With the increasing environmental presence of microplastics (MPs), concerns about their potential health risks have intensified. Our previous study detected MP deposition in the human uterus. However, its impact on uterine receptivity and the underlying mechanisms remains poorly understood, and the systemic metabolic consequences of MP exposure are yet to be elucidated. In this study, we investigated the reproductive and metabolic consequences of MP exposure using a mouse model. Female C57BL/6 mice were orally administered polystyrene microplastics (PS-MPs) at 50 mg/kg/day for 14 days (n = 30 per group), while control mice received an equivalent volume of saline. MP accumulation was observed in uterine tissues, consistent with our human findings.
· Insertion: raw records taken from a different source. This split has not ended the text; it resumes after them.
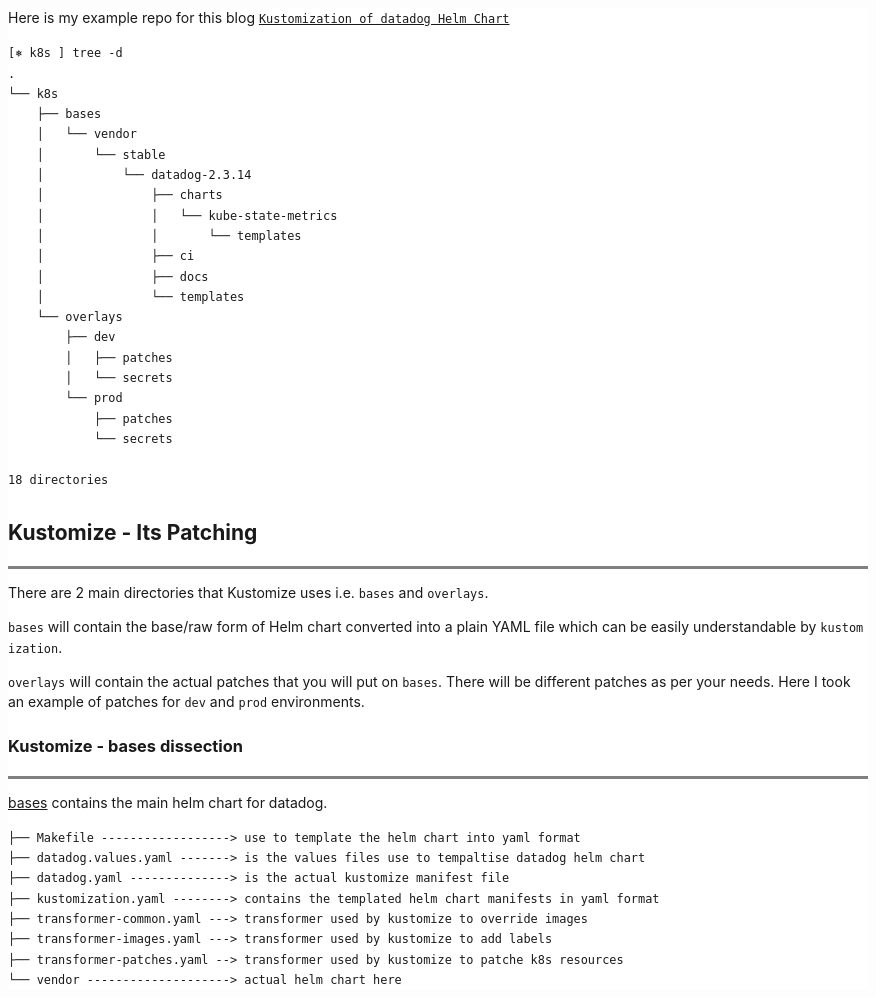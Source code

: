 Here is my example repo for this blog [`Kustomization of datadog Helm Chart`](https://github.com/sandeeplamb/kustomization-datadog)

<pre><code>[⎈ k8s ] tree -d
.
└── k8s
    ├── bases
    │   └── vendor
    │       └── stable
    │           └── datadog-2.3.14
    │               ├── charts
    │               │   └── kube-state-metrics
    │               │       └── templates
    │               ├── ci
    │               ├── docs
    │               └── templates
    └── overlays
        ├── dev
        │   ├── patches
        │   └── secrets
        └── prod
            ├── patches
            └── secrets

18 directories
</code></pre>

## Kustomize - Its Patching
<hr style="height:3px;border-width:0;color:gray;background-color:gray;border-style: inset;display: block">

There are 2 main directories that Kustomize uses i.e. `bases` and `overlays`.

`bases` will contain the base/raw form of Helm chart converted into a plain YAML file which can be easily understandable by `kustomization`.

`overlays` will contain the actual patches that you will put on `bases`. There will be different patches as per your needs. Here I took an example of patches for `dev` and `prod` environments.

### Kustomize - bases dissection
<hr style="height:3px;border-width:0;color:gray;background-color:gray;border-style: inset;display: block">

[bases](https://github.com/sandeeplamb/kustomization-datadog/tree/master/k8s/bases) contains the main helm chart for datadog.

<pre><code>├── Makefile ------------------> use to template the helm chart into yaml format
├── datadog.values.yaml -------> is the values files use to tempaltise datadog helm chart
├── datadog.yaml --------------> is the actual kustomize manifest file
├── kustomization.yaml --------> contains the templated helm chart manifests in yaml format
├── transformer-common.yaml ---> transformer used by kustomize to override images
├── transformer-images.yaml ---> transformer used by kustomize to add labels
├── transformer-patches.yaml --> transformer used by kustomize to patche k8s resources
└── vendor --------------------> actual helm chart here
</code></pre>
Following exposure, mice exhibited impaired uterine receptivity and unideal implantation, potentially driven by inflammatory pathway activation, as revealed by transcriptomic analysis. In addition, metabolomic profiling of maternal and offspring blood samples revealed significant metabolic disturbances, with overlapping alterations across generations, raising the possibility of intergenerational effects. These multi-omics datasets were generated by CapitalBio Technology and further analyzed using MetaboAnalyst. These findings highlight the urgent need to further investigate the biological threats of MP exposure and to develop strategies to mitigate its adverse health effects.